▶ WHAT TO PRODUCE: In the entries that follow, the lines from the one with "- **AF-4**: Body" through the one with "## Acceptance Criteria" are the ones to write out, exactly and with both ends included. Nothing else should appear.

▶ EXERCISE MATERIAL:
--- START ---
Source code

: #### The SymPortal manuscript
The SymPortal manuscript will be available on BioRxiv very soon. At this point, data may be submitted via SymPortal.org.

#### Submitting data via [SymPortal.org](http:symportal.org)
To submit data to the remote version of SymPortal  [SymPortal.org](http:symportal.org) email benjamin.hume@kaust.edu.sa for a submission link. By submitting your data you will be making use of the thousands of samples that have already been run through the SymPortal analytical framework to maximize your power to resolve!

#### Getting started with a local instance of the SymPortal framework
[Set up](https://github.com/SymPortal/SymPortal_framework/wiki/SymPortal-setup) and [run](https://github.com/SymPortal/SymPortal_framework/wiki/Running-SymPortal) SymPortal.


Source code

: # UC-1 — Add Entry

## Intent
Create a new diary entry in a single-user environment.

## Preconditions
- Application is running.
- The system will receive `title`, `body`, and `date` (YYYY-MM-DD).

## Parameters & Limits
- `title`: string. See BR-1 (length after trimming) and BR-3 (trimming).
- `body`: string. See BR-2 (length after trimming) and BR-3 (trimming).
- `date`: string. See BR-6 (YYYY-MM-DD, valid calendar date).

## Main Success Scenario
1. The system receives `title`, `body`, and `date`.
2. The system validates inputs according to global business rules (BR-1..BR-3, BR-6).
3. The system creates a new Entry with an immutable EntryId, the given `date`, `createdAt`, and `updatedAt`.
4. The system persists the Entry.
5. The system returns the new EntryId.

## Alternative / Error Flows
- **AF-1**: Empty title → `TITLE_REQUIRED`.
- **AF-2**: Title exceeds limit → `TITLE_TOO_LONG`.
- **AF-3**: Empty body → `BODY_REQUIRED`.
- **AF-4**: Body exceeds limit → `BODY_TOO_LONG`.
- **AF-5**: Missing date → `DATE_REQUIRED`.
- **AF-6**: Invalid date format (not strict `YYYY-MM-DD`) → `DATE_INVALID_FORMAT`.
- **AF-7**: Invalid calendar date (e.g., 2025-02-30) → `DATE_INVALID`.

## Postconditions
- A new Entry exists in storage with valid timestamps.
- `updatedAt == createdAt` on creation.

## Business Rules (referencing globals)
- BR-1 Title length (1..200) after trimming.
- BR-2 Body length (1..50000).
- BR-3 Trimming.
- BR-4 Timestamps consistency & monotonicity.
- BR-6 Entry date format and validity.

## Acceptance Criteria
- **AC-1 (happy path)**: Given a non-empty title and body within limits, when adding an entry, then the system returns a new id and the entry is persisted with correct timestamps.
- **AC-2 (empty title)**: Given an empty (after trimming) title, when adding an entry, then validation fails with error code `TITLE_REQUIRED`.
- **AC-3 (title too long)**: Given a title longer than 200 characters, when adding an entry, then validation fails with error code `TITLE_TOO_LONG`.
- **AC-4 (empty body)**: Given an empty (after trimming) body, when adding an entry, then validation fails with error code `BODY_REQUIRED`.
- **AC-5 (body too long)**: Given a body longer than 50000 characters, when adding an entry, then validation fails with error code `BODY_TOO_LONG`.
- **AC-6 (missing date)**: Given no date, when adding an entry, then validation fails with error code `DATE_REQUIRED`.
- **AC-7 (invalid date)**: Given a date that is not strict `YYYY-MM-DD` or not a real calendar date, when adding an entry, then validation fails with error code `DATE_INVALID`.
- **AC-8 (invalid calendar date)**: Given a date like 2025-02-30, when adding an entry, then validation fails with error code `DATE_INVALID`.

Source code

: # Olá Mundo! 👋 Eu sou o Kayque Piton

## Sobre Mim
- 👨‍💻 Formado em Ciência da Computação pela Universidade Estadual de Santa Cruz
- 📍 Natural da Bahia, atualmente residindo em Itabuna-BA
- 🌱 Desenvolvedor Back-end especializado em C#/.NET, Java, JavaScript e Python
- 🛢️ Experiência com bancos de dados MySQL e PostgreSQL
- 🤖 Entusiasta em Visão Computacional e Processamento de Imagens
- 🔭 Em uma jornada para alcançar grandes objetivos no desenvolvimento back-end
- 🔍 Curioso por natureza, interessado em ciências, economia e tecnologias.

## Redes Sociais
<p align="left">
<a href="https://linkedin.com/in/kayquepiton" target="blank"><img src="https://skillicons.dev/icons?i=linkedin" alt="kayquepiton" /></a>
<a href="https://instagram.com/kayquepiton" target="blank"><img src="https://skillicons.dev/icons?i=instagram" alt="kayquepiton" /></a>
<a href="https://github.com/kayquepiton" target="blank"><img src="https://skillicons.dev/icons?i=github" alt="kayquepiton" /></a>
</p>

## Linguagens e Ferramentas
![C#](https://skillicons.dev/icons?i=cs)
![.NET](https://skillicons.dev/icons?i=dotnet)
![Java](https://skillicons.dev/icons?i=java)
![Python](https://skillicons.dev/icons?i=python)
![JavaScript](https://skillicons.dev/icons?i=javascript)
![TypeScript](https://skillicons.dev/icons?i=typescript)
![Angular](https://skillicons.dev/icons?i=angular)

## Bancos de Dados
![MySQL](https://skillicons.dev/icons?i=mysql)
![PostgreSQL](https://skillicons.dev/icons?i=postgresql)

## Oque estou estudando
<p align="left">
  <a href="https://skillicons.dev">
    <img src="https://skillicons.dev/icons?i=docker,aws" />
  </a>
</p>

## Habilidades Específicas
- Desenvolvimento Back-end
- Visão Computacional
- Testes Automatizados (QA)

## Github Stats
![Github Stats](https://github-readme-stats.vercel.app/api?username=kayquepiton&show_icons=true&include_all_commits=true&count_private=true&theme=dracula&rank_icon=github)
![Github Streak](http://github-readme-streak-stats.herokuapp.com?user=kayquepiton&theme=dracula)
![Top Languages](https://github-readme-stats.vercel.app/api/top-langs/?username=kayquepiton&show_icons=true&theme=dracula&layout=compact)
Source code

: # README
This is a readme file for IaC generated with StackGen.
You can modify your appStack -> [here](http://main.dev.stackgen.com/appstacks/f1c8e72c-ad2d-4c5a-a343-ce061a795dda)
--- END ---
▶ SOLUTION TO THE EXERCISE:
- **AF-4**: Body exceeds limit → `BODY_TOO_LONG`.
- **AF-5**: Missing date → `DATE_REQUIRED`.
- **AF-6**: Invalid date format (not strict `YYYY-MM-DD`) → `DATE_INVALID_FORMAT`.
- **AF-7**: Invalid calendar date (e.g., 2025-02-30) → `DATE_INVALID`.

## Postconditions
- A new Entry exists in storage with valid timestamps.
- `updatedAt == createdAt` on creation.

## Business Rules (referencing globals)
- BR-1 Title length (1..200) after trimming.
- BR-2 Body length (1..50000).
- BR-3 Trimming.
- BR-4 Timestamps consistency & monotonicity.
- BR-6 Entry date format and validity.

## Acceptance Criteria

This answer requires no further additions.